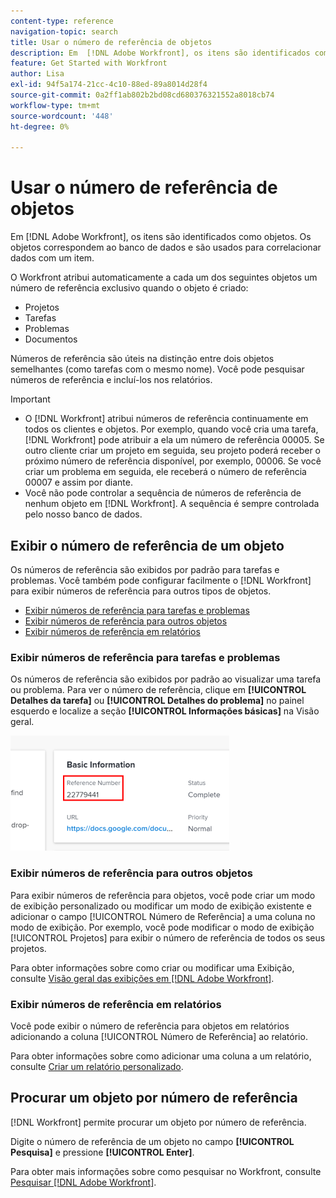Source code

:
 ```yaml
---
content-type: reference
navigation-topic: search
title: Usar o número de referência de objetos
description: Em  [!DNL Adobe Workfront], os itens são identificados como objetos. Os objetos correspondem ao banco de dados e são usados para correlacionar dados com um item. Números de referência são úteis na distinção entre dois objetos semelhantes (como tarefas com o mesmo nome). Você pode pesquisar números de referência e incluí-los nos relatórios.
feature: Get Started with Workfront
author: Lisa
exl-id: 94f5a174-21cc-4c10-88ed-89a8014d28f4
source-git-commit: 0a2ff1ab802b2bd08cd680376321552a8018cb74
workflow-type: tm+mt
source-wordcount: '448'
ht-degree: 0%

---
```


# Usar o número de referência de objetos

Em [!DNL Adobe Workfront], os itens são identificados como objetos. Os objetos correspondem ao banco de dados e são usados para correlacionar dados com um item.

O Workfront atribui automaticamente a cada um dos seguintes objetos um número de referência exclusivo quando o objeto é criado:

* Projetos
* Tarefas
* Problemas
* Documentos

Números de referência são úteis na distinção entre dois objetos semelhantes (como tarefas com o mesmo nome). Você pode pesquisar números de referência e incluí-los nos relatórios.

>[!IMPORTANT]
>
>* O [!DNL Workfront] atribui números de referência continuamente em todos os clientes e objetos. Por exemplo, quando você cria uma tarefa, [!DNL Workfront] pode atribuir a ela um número de referência 00005. Se outro cliente criar um projeto em seguida, seu projeto poderá receber o próximo número de referência disponível, por exemplo, 00006. Se você criar um problema em seguida, ele receberá o número de referência 00007 e assim por diante.
>* Você não pode controlar a sequência de números de referência de nenhum objeto em [!DNL Workfront]. A sequência é sempre controlada pelo nosso banco de dados.
>



## Exibir o número de referência de um objeto

Os números de referência são exibidos por padrão para tarefas e problemas. Você também pode configurar facilmente o [!DNL Workfront] para exibir números de referência para outros tipos de objetos.

* [Exibir números de referência para tarefas e problemas](#view-reference-numbers-for-tasks-and-issues)
* [Exibir números de referência para outros objetos](#view-reference-numbers-for-other-objects)
* [Exibir números de referência em relatórios](#view-reference-numbers-in-reports)

### Exibir números de referência para tarefas e problemas

Os números de referência são exibidos por padrão ao visualizar uma tarefa ou problema.  Para ver o número de referência, clique em **[!UICONTROL Detalhes da tarefa]** ou **[!UICONTROL Detalhes do problema]** no painel esquerdo e localize a seção **[!UICONTROL Informações básicas]** na Visão geral.

![Número de referência](assets/reference-number-nwe-350x184.png)

### Exibir números de referência para outros objetos

Para exibir números de referência para objetos, você pode criar um modo de exibição personalizado ou modificar um modo de exibição existente e adicionar o campo [!UICONTROL Número de Referência] a uma coluna no modo de exibição. Por exemplo, você pode modificar o modo de exibição [!UICONTROL Projetos] para exibir o número de referência de todos os seus projetos.

Para obter informações sobre como criar ou modificar uma Exibição, consulte [Visão geral das exibições em [!DNL Adobe Workfront]](../../../reports-and-dashboards/reports/reporting-elements/views-overview.md).

### Exibir números de referência em relatórios

Você pode exibir o número de referência para objetos em relatórios adicionando a coluna [!UICONTROL Número de Referência] ao relatório.

Para obter informações sobre como adicionar uma coluna a um relatório, consulte [Criar um relatório personalizado](../../../reports-and-dashboards/reports/creating-and-managing-reports/create-custom-report.md).

## Procurar um objeto por número de referência

[!DNL Workfront] permite procurar um objeto por número de referência.

Digite o número de referência de um objeto no campo **[!UICONTROL Pesquisa]** e pressione **[!UICONTROL Enter]**.

Para obter mais informações sobre como pesquisar no Workfront, consulte [Pesquisar [!DNL Adobe Workfront]](../../../workfront-basics/navigate-workfront/search/search-workfront.md).
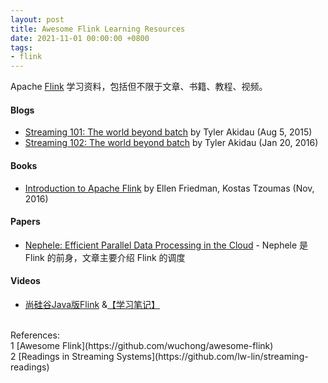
 ```yaml
---
layout: post
title: Awesome Flink Learning Resources
date: 2021-11-01 00:00:00 +0800
tags:
- flink
---
```


Apache [Flink](https://flink.apache.org/) 学习资料，包括但不限于文章、书籍、教程、视频。

<h4>Blogs</h4>

- [Streaming 101: The world beyond batch][stream101] by Tyler Akidau (Aug 5, 2015)
- [Streaming 102: The world beyond batch][stream102] by Tyler Akidau (Jan 20, 2016)

<h4>Books</h4>

- [Introduction to Apache Flink][intro_to_flink] by Ellen Friedman, Kostas Tzoumas (Nov, 2016)

<h4>Papers</h4>

- [Nephele: Efficient Parallel Data Processing in the Cloud](https://paper-notes.zhjwpku.com/scheduler/nephele.html) - Nephele 是 Flink 的前身，文章主要介绍 Flink 的调度

<h4>Videos</h4>

- [尚硅谷Java版Flink][atguigu_flink] &[【学习笔记】][atguigu_flink_notes]

<br>
<span class="post-meta">
References:
</span>
<br>
<span class="post-meta">
1 [Awesome Flink](https://github.com/wuchong/awesome-flink)<br>
2 [Readings in Streaming Systems](https://github.com/lw-lin/streaming-readings)<br>
</span>

[intro_to_flink]: https://www.oreilly.com/library/view/introduction-to-apache/9781491977132/
[stream101]: https://www.oreilly.com/radar/the-world-beyond-batch-streaming-101/
[stream102]: https://www.oreilly.com/radar/the-world-beyond-batch-streaming-102/
[atguigu_flink]: https://www.bilibili.com/video/BV1qy4y1q728
[atguigu_flink_notes]: https://ashiamd.github.io/docsify-notes/#/study/BigData/Flink/%E5%B0%9A%E7%A1%85%E8%B0%B7Flink%E5%85%A5%E9%97%A8%E5%88%B0%E5%AE%9E%E6%88%98-%E5%AD%A6%E4%B9%A0%E7%AC%94%E8%AE%B0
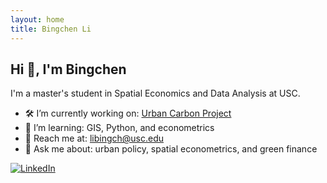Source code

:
 ```yaml
---
layout: home
title: Bingchen Li
---
```


## Hi 👋, I'm Bingchen

I'm a master's student in Spatial Economics and Data Analysis at USC.

- 🛠 I’m currently working on: [Urban Carbon Project](#)
- 🌱 I’m learning: GIS, Python, and econometrics
- 📮 Reach me at: libingch@usc.edu
- 💬 Ask me about: urban policy, spatial econometrics, and green finance

[![LinkedIn](https://img.shields.io/badge/LinkedIn-blue?logo=linkedin)](https://www.linkedin.com/in/bingchen-li-973b83326/)
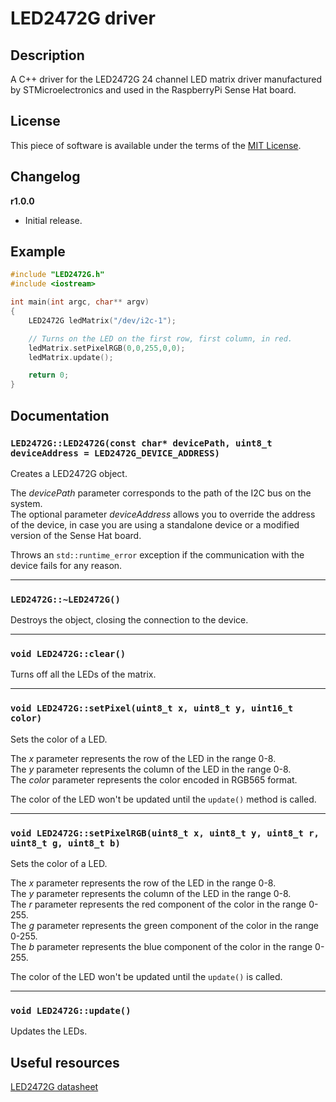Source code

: # LED2472G driver

## Description

A C++ driver for the LED2472G 24 channel LED matrix driver manufactured by STMicroelectronics and used in the
RaspberryPi Sense Hat board.

## License

This piece of software is available under the terms of the [MIT License](LICENSE).

## Changelog

**r1.0.0**

* Initial release.

## Example

```cpp
#include "LED2472G.h"
#include <iostream>

int main(int argc, char** argv)
{
    LED2472G ledMatrix("/dev/i2c-1");

    // Turns on the LED on the first row, first column, in red.
    ledMatrix.setPixelRGB(0,0,255,0,0);
    ledMatrix.update();

    return 0;
}
```

## Documentation

### `LED2472G::LED2472G(const char* devicePath, uint8_t deviceAddress = LED2472G_DEVICE_ADDRESS)`
Creates a LED2472G object.

The *devicePath* parameter corresponds to the path of the I2C bus on the system.  
The optional parameter *deviceAddress* allows you to override the address of the device, in case you are using a
standalone device or a modified version of the Sense Hat board.

Throws an `std::runtime_error` exception if the communication with the device fails for any reason.

___
### `LED2472G::~LED2472G()`
Destroys the object, closing the connection to the device.

___
### `void LED2472G::clear()`
Turns off all the LEDs of the matrix.

___
### `void LED2472G::setPixel(uint8_t x, uint8_t y, uint16_t color)`
Sets the color of a LED.

The *x* parameter represents the row of the LED in the range 0-8.  
The *y* parameter represents the column of the LED in the range 0-8.  
The *color* parameter represents the color encoded in RGB565 format.

The color of the LED won't be updated until the `update()` method is called.

___
### `void LED2472G::setPixelRGB(uint8_t x, uint8_t y, uint8_t r, uint8_t g, uint8_t b)`
Sets the color of a LED.

The *x* parameter represents the row of the LED in the range 0-8.  
The *y* parameter represents the column of the LED in the range 0-8.  
The *r* parameter represents the red component of the color in the range 0-255.  
The *g* parameter represents the green component of the color in the range 0-255.  
The *b* parameter represents the blue component of the color in the range 0-255.

The color of the LED won't be updated until the `update()` is called.

___
### `void LED2472G::update()`
Updates the LEDs.

## Useful resources

[LED2472G datasheet](https://www.st.com/resource/en/datasheet/led2472g.pdf)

# # # #

Bring together all lines in the records where the word "Usar" is found.

title: Usar o número de referência de objetos
# Usar o número de referência de objetos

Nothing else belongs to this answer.